§ Task to carry out
Copy the data exactly from the line that contains "- **hostAliases.hostnames** ([]string)" through the line that contains "A list of DNS", keeping both end lines and leaving out everything else.

== Segment start ==

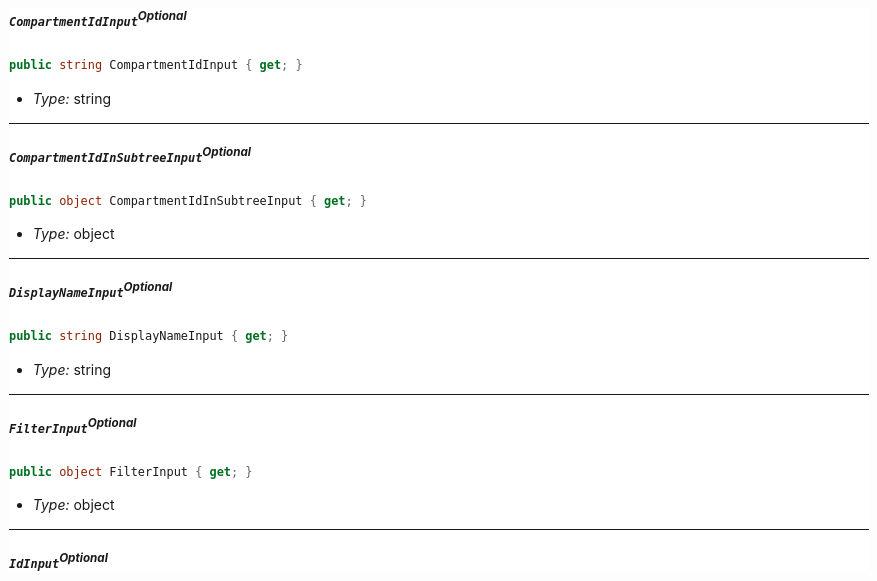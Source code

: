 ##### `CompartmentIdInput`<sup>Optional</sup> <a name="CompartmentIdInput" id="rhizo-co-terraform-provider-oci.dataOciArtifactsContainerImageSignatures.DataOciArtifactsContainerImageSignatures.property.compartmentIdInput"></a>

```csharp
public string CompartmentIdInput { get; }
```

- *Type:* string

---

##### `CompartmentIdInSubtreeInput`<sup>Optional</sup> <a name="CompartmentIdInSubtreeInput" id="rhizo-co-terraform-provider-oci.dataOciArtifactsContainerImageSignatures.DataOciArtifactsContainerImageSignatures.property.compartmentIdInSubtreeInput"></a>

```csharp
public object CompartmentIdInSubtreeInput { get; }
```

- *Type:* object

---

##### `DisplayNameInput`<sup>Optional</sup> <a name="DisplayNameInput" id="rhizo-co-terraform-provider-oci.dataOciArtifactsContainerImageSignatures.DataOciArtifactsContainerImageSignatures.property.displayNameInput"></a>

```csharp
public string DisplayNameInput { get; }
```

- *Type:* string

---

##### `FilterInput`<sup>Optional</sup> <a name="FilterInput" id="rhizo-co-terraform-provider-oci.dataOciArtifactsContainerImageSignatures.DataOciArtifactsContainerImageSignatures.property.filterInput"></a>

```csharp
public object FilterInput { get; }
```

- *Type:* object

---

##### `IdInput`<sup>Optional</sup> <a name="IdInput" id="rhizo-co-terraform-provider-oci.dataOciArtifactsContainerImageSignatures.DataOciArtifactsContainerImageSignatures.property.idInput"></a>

== Segment end ==
== Segment start ==

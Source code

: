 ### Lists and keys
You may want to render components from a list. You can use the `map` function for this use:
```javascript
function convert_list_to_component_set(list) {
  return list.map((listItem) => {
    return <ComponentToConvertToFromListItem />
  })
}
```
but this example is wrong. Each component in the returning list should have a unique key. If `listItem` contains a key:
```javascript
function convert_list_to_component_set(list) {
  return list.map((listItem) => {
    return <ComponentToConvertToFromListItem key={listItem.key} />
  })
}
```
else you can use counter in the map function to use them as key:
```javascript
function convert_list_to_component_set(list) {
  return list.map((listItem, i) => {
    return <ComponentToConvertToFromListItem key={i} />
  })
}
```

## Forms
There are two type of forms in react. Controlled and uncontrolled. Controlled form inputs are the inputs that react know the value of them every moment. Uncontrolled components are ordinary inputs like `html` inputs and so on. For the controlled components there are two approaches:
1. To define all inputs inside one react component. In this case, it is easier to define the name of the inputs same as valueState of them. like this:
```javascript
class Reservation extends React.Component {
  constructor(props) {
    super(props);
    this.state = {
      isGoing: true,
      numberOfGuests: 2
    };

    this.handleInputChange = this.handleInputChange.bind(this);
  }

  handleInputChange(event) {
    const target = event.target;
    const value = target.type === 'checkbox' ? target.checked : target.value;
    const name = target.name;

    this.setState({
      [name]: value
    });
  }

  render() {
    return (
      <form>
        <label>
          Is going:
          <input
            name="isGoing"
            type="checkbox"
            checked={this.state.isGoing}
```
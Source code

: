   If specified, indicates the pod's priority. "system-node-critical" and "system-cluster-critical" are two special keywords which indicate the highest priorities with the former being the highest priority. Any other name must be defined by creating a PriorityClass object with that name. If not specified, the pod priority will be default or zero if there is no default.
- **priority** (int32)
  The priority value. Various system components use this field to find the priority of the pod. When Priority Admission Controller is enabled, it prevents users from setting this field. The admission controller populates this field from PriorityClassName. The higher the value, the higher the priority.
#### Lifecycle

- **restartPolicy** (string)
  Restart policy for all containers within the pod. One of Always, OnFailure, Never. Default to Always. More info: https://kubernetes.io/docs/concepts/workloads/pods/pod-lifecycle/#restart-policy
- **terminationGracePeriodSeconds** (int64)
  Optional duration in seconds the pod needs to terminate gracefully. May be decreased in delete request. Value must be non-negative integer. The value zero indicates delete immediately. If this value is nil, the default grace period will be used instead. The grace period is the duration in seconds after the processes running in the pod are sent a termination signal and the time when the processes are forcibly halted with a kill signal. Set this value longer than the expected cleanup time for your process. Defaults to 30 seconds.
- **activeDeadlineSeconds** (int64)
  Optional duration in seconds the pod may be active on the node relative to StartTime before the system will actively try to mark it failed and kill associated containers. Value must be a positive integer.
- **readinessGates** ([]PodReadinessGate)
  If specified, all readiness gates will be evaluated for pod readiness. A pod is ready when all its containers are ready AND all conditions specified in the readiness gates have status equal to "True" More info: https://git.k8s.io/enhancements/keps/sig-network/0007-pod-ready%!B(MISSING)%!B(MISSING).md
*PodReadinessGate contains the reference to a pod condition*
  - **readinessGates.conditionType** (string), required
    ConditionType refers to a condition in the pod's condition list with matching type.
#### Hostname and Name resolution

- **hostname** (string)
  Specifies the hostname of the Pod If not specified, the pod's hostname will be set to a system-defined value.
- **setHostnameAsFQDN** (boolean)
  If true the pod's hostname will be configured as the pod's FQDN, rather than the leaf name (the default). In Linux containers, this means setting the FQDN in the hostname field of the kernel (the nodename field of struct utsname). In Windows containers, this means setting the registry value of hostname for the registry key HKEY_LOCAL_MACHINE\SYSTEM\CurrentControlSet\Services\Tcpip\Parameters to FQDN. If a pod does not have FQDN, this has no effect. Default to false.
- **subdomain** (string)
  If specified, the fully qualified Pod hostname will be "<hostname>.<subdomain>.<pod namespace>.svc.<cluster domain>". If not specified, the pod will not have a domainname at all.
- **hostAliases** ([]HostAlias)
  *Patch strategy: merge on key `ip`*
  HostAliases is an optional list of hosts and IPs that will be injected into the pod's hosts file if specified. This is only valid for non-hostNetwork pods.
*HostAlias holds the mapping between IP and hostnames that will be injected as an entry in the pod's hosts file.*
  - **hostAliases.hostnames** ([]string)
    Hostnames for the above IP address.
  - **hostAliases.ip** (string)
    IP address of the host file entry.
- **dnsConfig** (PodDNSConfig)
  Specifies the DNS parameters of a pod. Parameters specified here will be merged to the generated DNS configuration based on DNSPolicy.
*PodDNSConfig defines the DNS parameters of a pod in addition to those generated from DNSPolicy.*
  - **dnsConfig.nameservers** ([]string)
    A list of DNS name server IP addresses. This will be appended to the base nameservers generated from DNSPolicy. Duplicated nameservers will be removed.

== Segment end ==

§ Answer to this task
  - **hostAliases.hostnames** ([]string)
    Hostnames for the above IP address.
  - **hostAliases.ip** (string)
    IP address of the host file entry.
- **dnsConfig** (PodDNSConfig)
  Specifies the DNS parameters of a pod. Parameters specified here will be merged to the generated DNS configuration based on DNSPolicy.
*PodDNSConfig defines the DNS parameters of a pod in addition to those generated from DNSPolicy.*
  - **dnsConfig.nameservers** ([]string)
    A list of DNS name server IP addresses. This will be appended to the base nameservers generated from DNSPolicy. Duplicated nameservers will be removed.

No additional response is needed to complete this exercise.